# Work to complete
Count how many lines of the data below contain the string "Students"; the reply should be that number alone.

# Data records
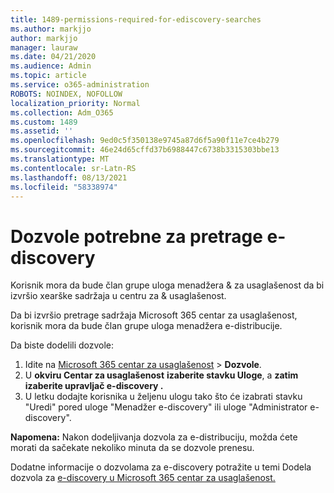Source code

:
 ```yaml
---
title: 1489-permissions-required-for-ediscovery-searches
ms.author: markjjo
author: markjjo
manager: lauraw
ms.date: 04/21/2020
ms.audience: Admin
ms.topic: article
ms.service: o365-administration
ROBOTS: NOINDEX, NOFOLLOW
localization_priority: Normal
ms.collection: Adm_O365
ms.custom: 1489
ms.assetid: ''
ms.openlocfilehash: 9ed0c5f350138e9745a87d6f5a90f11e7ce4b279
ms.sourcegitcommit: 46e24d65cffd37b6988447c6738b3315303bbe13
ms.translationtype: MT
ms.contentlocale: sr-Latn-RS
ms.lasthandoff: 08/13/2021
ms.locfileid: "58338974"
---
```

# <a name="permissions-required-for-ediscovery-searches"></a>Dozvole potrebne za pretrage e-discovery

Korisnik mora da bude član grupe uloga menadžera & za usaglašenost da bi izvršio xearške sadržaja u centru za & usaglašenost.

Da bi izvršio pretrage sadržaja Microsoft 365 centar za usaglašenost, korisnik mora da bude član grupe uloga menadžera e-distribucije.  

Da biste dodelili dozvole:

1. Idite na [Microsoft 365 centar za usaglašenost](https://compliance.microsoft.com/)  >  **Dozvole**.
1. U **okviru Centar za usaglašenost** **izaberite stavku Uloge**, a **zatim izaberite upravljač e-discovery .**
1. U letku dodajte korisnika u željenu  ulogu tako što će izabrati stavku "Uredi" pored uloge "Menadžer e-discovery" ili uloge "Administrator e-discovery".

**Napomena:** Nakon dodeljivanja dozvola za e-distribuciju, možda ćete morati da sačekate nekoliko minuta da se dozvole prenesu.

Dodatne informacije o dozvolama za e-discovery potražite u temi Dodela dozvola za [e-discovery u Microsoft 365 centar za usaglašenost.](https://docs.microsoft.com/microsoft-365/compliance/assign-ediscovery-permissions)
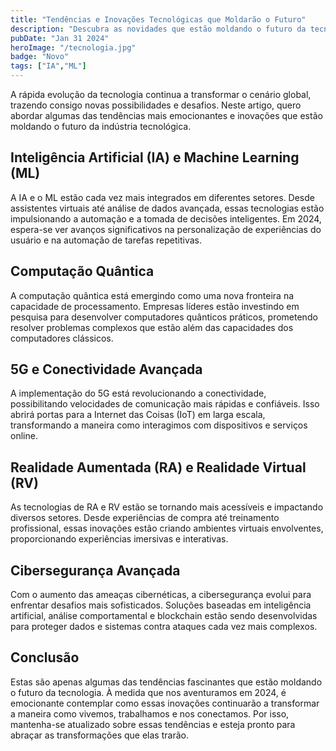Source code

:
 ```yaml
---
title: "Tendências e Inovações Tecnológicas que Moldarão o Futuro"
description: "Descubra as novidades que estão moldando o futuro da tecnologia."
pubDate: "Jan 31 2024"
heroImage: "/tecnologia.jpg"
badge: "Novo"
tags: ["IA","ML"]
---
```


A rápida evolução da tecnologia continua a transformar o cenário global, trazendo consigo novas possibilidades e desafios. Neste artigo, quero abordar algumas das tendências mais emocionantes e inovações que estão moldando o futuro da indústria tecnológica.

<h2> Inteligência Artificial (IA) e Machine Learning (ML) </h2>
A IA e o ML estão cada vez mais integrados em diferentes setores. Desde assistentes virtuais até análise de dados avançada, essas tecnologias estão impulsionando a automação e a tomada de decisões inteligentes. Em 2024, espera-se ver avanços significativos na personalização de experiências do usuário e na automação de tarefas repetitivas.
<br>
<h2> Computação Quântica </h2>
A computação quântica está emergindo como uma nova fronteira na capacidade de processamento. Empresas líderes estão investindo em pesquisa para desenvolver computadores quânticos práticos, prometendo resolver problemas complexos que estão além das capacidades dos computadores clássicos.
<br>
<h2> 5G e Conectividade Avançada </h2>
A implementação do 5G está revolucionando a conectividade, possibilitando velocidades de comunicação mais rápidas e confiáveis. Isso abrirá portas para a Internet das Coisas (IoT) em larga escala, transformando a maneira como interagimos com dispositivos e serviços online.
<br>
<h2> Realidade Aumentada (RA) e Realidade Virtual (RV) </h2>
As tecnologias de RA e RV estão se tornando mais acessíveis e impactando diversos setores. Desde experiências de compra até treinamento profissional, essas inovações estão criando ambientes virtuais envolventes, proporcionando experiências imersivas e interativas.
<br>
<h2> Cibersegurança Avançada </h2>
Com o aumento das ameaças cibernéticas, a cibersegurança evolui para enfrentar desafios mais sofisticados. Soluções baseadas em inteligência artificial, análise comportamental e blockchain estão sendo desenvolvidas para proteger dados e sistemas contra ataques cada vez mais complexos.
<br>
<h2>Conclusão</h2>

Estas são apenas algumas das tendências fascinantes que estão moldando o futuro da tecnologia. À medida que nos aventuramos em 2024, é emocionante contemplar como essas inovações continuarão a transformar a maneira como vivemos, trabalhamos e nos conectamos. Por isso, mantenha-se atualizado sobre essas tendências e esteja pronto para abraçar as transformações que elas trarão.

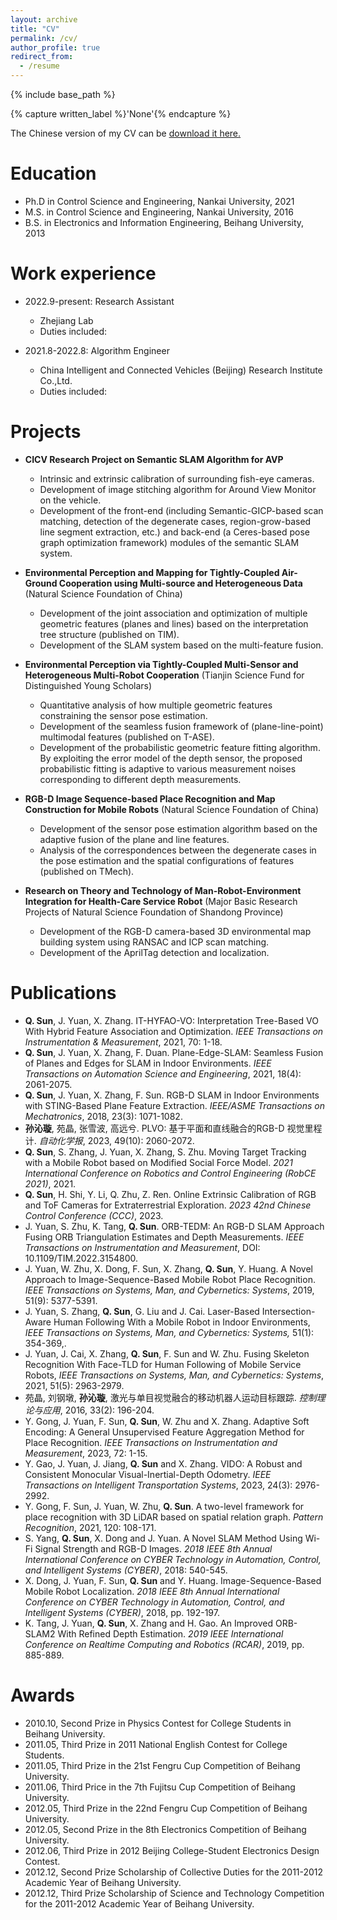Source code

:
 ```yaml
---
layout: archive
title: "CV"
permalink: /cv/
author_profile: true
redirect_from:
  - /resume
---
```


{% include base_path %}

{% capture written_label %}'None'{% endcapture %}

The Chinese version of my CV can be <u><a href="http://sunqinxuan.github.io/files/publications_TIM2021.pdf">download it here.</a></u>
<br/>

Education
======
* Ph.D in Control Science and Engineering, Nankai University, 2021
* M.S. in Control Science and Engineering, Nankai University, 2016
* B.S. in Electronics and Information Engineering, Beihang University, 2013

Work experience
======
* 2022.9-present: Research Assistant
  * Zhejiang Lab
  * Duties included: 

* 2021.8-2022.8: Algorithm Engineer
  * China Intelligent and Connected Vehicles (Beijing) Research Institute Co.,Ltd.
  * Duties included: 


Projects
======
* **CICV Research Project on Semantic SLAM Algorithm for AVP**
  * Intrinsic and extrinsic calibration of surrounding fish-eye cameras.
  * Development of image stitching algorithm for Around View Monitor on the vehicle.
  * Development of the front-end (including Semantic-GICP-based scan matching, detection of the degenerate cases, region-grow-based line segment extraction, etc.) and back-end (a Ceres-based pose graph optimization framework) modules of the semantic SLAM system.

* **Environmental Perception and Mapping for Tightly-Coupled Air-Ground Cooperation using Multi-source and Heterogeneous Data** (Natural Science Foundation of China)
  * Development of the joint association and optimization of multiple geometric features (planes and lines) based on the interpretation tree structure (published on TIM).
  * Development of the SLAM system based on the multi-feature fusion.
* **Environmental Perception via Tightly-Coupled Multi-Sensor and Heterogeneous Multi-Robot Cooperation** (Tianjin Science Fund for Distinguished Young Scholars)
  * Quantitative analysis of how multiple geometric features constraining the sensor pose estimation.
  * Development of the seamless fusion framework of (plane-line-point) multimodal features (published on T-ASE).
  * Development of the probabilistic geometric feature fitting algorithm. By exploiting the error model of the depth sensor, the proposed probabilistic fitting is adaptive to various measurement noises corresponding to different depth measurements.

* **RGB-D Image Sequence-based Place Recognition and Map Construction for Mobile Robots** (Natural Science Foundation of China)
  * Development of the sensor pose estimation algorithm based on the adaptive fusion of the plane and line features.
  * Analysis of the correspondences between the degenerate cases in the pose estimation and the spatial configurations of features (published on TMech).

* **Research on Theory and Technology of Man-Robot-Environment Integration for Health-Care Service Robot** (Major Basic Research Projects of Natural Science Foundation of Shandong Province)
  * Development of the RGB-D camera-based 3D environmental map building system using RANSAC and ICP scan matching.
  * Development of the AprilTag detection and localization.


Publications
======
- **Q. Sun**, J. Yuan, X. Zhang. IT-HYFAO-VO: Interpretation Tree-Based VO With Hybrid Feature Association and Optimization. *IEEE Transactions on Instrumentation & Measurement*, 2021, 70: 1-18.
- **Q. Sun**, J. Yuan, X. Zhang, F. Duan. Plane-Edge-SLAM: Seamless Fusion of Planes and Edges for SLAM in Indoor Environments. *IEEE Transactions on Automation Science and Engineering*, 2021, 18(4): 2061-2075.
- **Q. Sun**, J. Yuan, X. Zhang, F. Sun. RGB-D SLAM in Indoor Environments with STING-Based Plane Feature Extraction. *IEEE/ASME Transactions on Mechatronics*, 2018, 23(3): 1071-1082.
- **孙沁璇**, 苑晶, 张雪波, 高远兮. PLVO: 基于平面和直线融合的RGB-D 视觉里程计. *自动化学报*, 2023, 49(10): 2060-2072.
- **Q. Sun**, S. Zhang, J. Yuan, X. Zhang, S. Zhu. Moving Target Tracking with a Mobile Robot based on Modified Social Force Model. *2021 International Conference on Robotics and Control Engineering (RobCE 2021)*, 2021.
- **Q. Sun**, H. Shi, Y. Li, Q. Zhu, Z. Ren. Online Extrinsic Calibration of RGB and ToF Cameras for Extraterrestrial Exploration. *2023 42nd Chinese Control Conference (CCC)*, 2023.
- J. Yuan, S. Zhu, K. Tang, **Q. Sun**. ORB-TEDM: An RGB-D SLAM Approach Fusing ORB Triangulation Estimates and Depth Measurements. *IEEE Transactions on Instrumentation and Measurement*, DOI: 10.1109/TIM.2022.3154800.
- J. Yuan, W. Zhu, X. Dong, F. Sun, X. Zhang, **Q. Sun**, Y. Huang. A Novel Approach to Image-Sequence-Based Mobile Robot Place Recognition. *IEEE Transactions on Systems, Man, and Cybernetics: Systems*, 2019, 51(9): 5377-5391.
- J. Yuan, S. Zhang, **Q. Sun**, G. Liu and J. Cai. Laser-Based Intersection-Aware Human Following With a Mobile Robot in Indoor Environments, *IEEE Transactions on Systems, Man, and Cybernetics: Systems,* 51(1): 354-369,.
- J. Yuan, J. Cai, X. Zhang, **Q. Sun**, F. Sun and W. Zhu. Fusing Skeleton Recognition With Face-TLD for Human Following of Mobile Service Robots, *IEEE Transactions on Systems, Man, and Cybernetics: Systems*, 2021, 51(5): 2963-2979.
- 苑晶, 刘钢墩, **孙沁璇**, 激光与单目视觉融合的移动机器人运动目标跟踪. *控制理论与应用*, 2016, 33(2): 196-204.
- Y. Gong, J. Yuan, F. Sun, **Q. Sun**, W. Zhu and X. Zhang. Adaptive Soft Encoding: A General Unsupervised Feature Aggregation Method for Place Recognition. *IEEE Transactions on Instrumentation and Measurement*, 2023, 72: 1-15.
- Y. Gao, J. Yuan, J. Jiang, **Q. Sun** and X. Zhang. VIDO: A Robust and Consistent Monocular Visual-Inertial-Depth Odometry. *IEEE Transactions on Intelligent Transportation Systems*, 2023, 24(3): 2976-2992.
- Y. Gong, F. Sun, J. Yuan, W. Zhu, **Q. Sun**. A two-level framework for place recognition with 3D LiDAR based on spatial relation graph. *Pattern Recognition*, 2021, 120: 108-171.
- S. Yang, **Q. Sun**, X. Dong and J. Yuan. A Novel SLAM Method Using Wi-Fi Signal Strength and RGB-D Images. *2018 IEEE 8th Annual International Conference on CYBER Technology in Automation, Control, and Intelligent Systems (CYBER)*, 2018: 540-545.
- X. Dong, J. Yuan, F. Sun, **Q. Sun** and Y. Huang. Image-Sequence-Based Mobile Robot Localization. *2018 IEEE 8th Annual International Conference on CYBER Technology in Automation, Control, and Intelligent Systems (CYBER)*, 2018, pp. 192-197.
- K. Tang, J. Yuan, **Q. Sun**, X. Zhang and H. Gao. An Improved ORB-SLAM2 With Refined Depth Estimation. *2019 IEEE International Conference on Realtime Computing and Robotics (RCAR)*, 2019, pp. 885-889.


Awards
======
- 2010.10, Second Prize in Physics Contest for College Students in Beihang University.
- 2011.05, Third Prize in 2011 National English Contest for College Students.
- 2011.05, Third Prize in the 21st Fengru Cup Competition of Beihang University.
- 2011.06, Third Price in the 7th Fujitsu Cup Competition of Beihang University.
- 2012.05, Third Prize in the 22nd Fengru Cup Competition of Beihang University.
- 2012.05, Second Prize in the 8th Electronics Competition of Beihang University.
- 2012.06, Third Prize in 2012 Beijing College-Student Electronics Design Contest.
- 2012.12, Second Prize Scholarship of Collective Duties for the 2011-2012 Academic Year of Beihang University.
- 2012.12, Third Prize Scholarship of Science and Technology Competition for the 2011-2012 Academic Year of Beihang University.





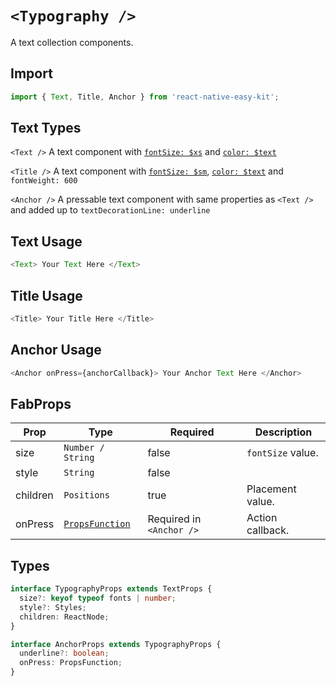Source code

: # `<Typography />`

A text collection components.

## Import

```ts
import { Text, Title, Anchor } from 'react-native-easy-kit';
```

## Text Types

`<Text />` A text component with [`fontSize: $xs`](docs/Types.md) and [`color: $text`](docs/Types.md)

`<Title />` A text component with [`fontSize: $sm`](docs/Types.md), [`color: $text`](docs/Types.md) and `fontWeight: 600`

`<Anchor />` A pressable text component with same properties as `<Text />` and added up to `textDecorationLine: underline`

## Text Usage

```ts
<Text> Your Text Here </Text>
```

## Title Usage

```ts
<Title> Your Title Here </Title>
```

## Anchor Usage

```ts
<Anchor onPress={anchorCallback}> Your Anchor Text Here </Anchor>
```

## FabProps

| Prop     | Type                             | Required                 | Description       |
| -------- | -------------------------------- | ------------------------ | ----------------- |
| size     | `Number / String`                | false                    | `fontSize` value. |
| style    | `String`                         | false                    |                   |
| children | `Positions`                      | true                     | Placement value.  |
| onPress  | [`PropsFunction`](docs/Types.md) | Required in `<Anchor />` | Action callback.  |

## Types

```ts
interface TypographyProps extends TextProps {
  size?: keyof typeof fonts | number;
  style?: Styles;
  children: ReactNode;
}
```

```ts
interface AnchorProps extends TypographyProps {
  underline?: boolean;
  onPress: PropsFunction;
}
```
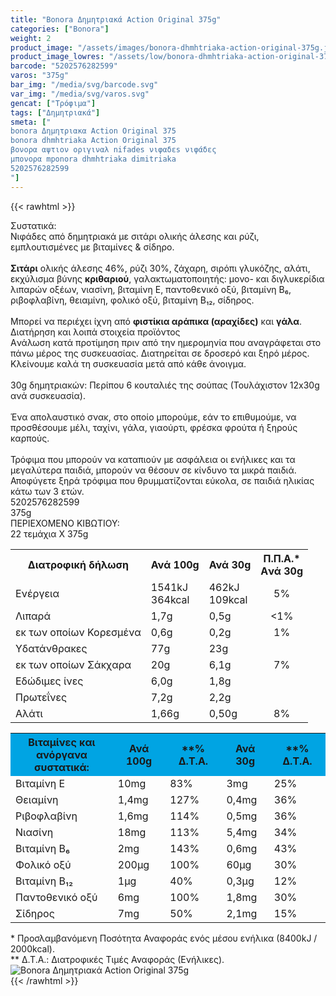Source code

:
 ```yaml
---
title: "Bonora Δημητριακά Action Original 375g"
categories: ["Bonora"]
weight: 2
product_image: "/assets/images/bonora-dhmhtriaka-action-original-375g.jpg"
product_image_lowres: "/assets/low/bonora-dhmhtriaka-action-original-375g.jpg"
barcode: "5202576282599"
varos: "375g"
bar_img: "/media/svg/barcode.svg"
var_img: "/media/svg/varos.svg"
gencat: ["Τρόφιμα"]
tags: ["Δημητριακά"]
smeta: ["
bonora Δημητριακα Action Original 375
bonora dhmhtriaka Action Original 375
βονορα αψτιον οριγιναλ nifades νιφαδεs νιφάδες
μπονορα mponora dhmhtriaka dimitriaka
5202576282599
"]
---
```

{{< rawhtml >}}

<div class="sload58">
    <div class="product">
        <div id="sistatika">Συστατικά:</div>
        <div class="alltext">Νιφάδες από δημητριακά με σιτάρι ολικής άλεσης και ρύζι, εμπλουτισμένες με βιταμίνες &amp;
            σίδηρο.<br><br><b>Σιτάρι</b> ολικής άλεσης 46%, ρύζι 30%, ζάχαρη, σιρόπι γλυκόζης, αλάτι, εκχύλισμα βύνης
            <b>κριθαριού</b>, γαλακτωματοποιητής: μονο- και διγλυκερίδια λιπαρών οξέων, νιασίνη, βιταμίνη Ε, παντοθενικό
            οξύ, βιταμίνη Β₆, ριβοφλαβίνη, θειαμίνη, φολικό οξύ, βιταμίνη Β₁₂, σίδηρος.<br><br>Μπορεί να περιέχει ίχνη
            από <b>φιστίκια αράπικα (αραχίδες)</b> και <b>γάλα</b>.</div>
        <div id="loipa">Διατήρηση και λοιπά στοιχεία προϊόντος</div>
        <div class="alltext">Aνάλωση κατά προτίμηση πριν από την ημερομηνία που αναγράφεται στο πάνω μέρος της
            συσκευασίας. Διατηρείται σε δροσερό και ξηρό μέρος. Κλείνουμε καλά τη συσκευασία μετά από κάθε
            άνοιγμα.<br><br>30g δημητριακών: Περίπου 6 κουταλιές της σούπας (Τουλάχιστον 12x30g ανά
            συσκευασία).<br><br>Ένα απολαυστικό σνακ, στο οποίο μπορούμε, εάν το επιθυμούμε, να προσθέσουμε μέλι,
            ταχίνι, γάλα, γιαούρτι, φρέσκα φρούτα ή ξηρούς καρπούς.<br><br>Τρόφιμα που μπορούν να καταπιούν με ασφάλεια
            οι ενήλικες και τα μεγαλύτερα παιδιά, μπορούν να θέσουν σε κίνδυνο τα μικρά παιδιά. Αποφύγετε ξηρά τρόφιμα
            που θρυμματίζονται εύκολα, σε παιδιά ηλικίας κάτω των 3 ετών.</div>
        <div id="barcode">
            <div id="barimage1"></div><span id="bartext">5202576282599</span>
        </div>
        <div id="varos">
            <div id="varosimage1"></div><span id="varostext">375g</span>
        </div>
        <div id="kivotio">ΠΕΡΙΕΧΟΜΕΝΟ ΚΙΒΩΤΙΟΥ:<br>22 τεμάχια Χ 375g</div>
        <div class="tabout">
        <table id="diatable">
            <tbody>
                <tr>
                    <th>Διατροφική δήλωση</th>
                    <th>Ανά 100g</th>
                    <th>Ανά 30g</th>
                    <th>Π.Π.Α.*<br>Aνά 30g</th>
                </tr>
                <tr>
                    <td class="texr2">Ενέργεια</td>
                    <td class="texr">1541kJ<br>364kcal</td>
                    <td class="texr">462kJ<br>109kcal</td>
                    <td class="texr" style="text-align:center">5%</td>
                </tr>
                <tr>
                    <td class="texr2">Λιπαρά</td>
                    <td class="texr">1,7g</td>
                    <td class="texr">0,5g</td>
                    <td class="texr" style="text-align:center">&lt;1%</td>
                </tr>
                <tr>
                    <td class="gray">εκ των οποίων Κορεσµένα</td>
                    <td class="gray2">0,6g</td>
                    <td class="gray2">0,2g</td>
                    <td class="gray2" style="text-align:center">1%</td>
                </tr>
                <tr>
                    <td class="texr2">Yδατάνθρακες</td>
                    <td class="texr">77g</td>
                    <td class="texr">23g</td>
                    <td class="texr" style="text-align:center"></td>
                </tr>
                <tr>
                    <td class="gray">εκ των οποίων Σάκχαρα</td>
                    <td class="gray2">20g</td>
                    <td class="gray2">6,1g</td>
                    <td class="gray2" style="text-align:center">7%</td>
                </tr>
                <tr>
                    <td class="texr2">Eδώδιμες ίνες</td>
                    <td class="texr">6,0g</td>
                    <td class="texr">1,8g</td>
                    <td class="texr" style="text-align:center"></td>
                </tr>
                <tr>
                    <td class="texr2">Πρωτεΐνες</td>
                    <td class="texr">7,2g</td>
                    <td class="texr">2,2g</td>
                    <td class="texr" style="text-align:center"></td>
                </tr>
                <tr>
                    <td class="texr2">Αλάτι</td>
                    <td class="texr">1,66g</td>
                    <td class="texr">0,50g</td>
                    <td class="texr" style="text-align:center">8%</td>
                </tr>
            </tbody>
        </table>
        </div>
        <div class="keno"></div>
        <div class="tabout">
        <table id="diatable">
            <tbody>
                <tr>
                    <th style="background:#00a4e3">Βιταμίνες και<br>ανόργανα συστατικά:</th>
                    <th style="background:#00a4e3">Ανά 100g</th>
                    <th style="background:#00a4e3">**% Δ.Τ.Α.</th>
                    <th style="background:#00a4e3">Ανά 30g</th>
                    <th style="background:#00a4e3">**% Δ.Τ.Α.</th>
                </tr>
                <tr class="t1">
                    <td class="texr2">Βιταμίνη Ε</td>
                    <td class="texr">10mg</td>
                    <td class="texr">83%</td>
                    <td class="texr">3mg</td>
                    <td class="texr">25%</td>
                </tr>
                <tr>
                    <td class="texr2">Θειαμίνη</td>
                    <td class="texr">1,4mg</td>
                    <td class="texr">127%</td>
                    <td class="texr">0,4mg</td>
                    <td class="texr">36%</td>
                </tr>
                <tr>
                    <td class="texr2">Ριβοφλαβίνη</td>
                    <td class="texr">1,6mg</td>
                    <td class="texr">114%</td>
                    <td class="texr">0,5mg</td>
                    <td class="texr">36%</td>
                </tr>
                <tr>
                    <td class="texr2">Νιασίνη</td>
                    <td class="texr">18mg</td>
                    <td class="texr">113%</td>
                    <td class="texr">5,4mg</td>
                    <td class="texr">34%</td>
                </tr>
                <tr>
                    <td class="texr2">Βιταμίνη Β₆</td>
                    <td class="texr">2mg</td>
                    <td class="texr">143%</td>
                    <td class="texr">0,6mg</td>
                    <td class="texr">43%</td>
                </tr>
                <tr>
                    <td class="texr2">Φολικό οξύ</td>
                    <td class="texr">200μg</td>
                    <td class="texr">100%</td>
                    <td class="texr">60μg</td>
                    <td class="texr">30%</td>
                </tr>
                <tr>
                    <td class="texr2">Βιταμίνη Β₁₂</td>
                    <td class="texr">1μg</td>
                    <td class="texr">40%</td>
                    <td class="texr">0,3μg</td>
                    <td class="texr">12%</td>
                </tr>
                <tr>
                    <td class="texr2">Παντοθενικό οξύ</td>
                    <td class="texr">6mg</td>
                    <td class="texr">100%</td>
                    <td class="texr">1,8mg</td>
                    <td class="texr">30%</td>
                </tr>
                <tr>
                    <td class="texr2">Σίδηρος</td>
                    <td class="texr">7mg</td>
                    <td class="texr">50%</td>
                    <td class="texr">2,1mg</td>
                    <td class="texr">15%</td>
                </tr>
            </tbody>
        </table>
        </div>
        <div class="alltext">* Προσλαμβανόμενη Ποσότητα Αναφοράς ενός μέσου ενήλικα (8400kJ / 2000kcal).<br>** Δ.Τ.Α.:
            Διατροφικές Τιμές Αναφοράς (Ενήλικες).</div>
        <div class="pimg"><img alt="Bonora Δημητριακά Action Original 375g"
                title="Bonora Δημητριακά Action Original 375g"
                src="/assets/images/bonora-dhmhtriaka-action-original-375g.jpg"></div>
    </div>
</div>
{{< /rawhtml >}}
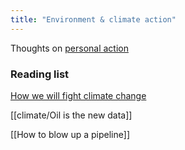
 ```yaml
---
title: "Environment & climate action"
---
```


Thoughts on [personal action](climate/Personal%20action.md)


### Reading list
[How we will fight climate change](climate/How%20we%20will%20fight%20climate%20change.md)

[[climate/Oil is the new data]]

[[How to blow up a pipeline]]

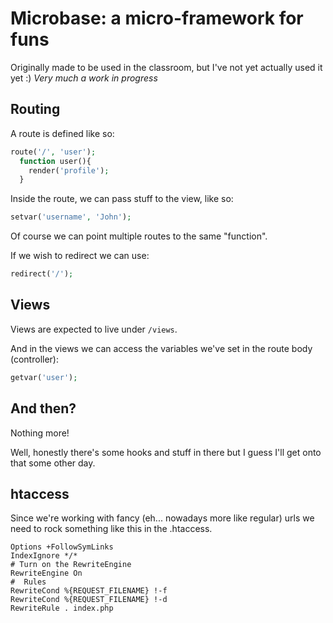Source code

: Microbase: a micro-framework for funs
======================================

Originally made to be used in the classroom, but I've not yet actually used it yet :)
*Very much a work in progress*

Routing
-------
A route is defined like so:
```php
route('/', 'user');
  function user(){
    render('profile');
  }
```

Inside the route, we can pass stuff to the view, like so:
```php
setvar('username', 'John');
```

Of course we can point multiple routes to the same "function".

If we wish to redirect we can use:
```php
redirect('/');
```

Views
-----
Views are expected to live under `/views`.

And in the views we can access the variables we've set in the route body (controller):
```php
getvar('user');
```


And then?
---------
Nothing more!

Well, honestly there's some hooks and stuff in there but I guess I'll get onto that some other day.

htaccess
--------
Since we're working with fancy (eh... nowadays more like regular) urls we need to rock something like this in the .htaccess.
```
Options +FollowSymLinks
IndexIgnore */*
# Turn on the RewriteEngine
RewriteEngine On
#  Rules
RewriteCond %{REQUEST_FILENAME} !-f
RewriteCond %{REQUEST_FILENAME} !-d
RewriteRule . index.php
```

# Answer area
2